- What this task involves: In the entries below, which lines run from the one containing "- Explain how to look through the repo" to the one containing "by programming languages."? Copy exactly those lines, ends included, and no others.

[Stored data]
══════════════════════════════
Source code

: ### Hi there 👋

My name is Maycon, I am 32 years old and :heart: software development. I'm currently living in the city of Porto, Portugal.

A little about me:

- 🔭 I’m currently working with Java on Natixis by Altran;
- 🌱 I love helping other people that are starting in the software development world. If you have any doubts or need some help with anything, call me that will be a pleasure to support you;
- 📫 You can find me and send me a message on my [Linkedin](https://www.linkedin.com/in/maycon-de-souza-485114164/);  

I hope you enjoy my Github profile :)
══════════════════════════════
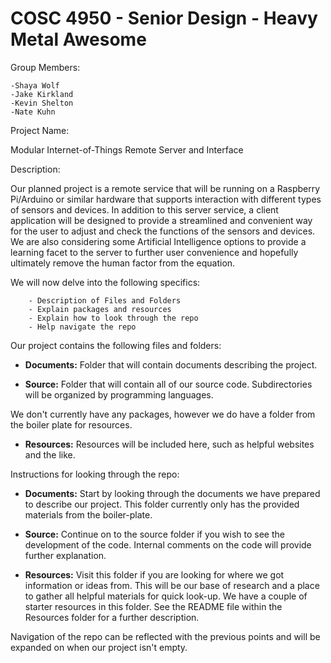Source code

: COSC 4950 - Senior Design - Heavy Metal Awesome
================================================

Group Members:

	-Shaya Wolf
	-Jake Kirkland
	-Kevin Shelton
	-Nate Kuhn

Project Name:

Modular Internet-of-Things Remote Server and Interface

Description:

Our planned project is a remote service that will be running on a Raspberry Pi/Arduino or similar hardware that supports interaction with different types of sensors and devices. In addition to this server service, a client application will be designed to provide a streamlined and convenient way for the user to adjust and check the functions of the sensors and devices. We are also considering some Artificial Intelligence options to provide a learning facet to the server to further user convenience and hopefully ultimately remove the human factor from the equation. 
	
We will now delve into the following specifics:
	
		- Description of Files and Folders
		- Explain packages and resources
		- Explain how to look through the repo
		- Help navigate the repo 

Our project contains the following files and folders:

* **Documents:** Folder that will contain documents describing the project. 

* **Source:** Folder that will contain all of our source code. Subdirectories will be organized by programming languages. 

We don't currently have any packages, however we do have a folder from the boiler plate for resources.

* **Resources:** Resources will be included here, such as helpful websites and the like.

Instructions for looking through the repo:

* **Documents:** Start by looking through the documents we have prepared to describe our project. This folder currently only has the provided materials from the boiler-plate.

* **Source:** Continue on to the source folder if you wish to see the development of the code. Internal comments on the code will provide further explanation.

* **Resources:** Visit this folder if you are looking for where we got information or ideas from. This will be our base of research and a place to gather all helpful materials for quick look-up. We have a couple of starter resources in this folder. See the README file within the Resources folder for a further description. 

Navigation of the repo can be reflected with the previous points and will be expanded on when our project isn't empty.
══════════════════════════════
- Answer area:
		- Explain how to look through the repo
		- Help navigate the repo 

Our project contains the following files and folders:

* **Documents:** Folder that will contain documents describing the project. 

* **Source:** Folder that will contain all of our source code. Subdirectories will be organized by programming languages. 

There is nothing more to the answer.